### [Task instructions]
Go line by line through the data below and count those that hold "with". Return only the number.

### [The input]
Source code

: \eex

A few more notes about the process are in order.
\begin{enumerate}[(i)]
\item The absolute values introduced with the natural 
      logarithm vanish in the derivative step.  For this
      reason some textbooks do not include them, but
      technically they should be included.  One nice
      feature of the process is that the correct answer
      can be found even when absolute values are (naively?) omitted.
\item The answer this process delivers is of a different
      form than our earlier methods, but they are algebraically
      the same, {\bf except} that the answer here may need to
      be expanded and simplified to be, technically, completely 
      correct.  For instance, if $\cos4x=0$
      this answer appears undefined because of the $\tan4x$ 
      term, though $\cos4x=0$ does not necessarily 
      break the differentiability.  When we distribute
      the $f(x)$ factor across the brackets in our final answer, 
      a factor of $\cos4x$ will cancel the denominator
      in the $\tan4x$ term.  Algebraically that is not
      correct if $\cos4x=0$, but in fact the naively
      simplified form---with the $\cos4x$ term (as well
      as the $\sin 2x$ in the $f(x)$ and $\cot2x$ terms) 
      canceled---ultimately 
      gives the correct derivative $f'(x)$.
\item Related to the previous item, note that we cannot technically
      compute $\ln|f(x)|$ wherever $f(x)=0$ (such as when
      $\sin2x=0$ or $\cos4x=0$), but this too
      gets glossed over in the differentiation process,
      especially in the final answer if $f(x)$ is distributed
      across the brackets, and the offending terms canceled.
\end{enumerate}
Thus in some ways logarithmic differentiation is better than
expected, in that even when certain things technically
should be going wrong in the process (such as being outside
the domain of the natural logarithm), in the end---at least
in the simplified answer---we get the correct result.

### [Answer to the exercise]
2